O combate durou cerca de 7 rodadas. As 3 primeiras foram puramente narrativas mas quando os PJs começaram a se aglutinar, a coisa começou a complicar, então saquei minhas miniaturas e meu grid. Foi literalmente outro jogo. É possível sim jogar OD sem grid, mas eu pergunto… PRA QUÊ? Pra que complicar se dá pra facilitar? Caso você não tenha um grid e marcadores, você conseguirá jogar. O DM não vai complicar por demais os cenários dos combates para não perder a sanidade mas até aí tudo bem. Agora se você tem grid e minis faça um favor a você mesmo e USE-OS. Eu nem respeitei referencial de distancias, foi apenas um localizador para saber quem estava sendo atacado por quantos lobos e quem estava em que posição… Nada de desabonador usar um grid no OD. Gary Gygax usaria!

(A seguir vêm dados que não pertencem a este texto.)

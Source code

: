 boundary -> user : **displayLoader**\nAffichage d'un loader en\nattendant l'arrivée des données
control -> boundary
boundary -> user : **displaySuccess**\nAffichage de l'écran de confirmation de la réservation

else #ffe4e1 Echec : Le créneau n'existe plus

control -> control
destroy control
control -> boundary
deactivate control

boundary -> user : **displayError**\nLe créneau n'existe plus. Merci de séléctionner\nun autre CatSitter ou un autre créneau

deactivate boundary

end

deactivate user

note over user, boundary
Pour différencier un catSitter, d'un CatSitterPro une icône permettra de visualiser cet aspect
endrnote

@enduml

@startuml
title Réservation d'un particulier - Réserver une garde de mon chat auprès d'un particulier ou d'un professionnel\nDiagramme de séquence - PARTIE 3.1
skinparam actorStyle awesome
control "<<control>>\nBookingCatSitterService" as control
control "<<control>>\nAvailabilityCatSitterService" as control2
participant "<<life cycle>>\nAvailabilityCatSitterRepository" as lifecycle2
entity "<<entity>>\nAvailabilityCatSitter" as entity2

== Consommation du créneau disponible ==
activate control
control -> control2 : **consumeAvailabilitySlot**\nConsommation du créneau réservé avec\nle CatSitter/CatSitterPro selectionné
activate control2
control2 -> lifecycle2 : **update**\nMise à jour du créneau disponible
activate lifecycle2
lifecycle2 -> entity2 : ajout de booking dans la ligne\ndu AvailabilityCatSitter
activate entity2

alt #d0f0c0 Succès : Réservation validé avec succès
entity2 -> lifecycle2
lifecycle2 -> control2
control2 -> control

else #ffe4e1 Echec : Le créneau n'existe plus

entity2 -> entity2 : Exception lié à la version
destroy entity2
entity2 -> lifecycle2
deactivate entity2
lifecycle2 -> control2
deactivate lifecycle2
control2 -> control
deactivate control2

Findo o combate, entramos na parte do sistema de cura. No OD a cura é lenta. Sem magias ou poções então, é lentíssima. Faz parte do sistema. É pra ser assim. Aqui entram dois estilos de jogo e nenhum está errado, apesar do Mr. Pop achar que sim! No 4e os personagens iriam descansar e estariam em condições boas o suficiente pra seguir viagem, a aventura prosseguiria com mais ação, mais exploração, ou seja, mais aventura. No OD não, aqui eles foram obrigados a buscar uma vila e precisaram de 5 dias para curar o grupo todo (1d4+1 p.v. por dia e o PJ que ficou de enfermeira não pôde se curar). Esta parada os fez caminhar pela cidade, fazer contatos, perguntar sobre o elfo ladrão de grimórios, conhecer a região. Isso permitiu improviso, interação entre os jogadores e muitas tiradas engraçadas. No 4e não haveria todo este contato com NPCs e muito provavelmente não haveria tanta improvisação narrativa. No 4e haveria pelo menos mais um combate e o desenvolvimento do plot. No OD não houveram mais combates mas houve muita interação e investigação. Dois estilos válidos e que na minha opinião não se embatem.

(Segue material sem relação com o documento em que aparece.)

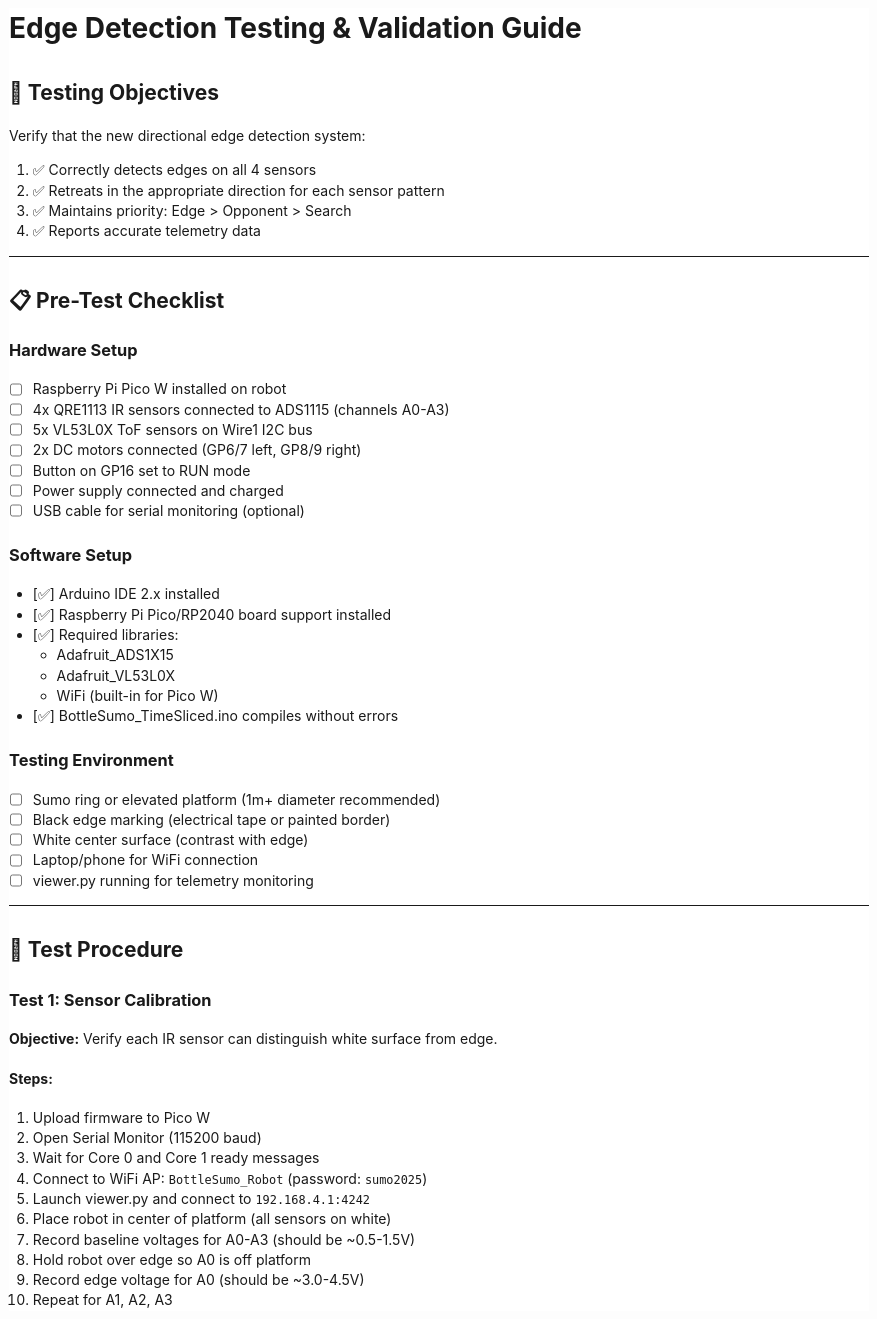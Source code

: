 # Edge Detection Testing & Validation Guide

## 🎯 Testing Objectives

Verify that the new directional edge detection system:
1. ✅ Correctly detects edges on all 4 sensors
2. ✅ Retreats in the appropriate direction for each sensor pattern
3. ✅ Maintains priority: Edge > Opponent > Search
4. ✅ Reports accurate telemetry data

---

## 📋 Pre-Test Checklist

### Hardware Setup
- [ ] Raspberry Pi Pico W installed on robot
- [ ] 4x QRE1113 IR sensors connected to ADS1115 (channels A0-A3)
- [ ] 5x VL53L0X ToF sensors on Wire1 I2C bus
- [ ] 2x DC motors connected (GP6/7 left, GP8/9 right)
- [ ] Button on GP16 set to RUN mode
- [ ] Power supply connected and charged
- [ ] USB cable for serial monitoring (optional)

### Software Setup
- [✅] Arduino IDE 2.x installed
- [✅] Raspberry Pi Pico/RP2040 board support installed
- [✅] Required libraries:
  - Adafruit_ADS1X15
  - Adafruit_VL53L0X
  - WiFi (built-in for Pico W)
- [✅] BottleSumo_TimeSliced.ino compiles without errors

### Testing Environment
- [ ] Sumo ring or elevated platform (1m+ diameter recommended)
- [ ] Black edge marking (electrical tape or painted border)
- [ ] White center surface (contrast with edge)
- [ ] Laptop/phone for WiFi connection
- [ ] viewer.py running for telemetry monitoring

---

## 🧪 Test Procedure

### Test 1: Sensor Calibration

**Objective:** Verify each IR sensor can distinguish white surface from edge.

#### Steps:
1. Upload firmware to Pico W
2. Open Serial Monitor (115200 baud)
3. Wait for Core 0 and Core 1 ready messages
4. Connect to WiFi AP: `BottleSumo_Robot` (password: `sumo2025`)
5. Launch viewer.py and connect to `192.168.4.1:4242`
6. Place robot in center of platform (all sensors on white)
7. Record baseline voltages for A0-A3 (should be ~0.5-1.5V)
8. Hold robot over edge so A0 is off platform
9. Record edge voltage for A0 (should be ~3.0-4.5V)
10. Repeat for A1, A2, A3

A historia terminou com o grupo curando-se, descobrindo que o elfo misterioso tinha mesmo passado por ali porém decidiram não ir , por ora, atrás dele. Decidiram voltar para a cidade natal para receber sua recompensa e equiparem-se.

Notas engraçadas da sessão:

  • O Halfling ao encontrar um alce sobre cujos chifres haviam sido entalhadas runas mágicas: Olá alce, fala a minha língua? <Pausa de 10 minutos na sessão para as gargalhadas> Alce: Mmmmmmuuuuuuuu <Mais 10 minutos>
  • Anão Clérigo correndo para a batalha: POR MORADIM . <Corneta de chifre> FUOOOOOOOOM </Corneta de chifre>. DM: Então… uma SEGUNDA avalanche…
  • Anão Clérigo inspecionando uma gaita de osso, deixada pelo Elfo Misterioso: “<Passando em um teste de inteligencia> Vejam, esta gaita se torna uma adaga! O que será que faz este Bandolim?” Anão Homem de Armas: “Se essa porra virar um machado, é MEU!” (O bandolim era normal mas depois dessa, virou o machadão “El Caboing”)

Enfim, foi um ótimo jogo, nos divertimos bastante e o Old Dragon foi aprovado com louvores em nossa mesa. Como quero testar mais o sistema, fiz com que os personagens passassem de nível e vamos jogar a próxima sessão no nivel 2. Que venha!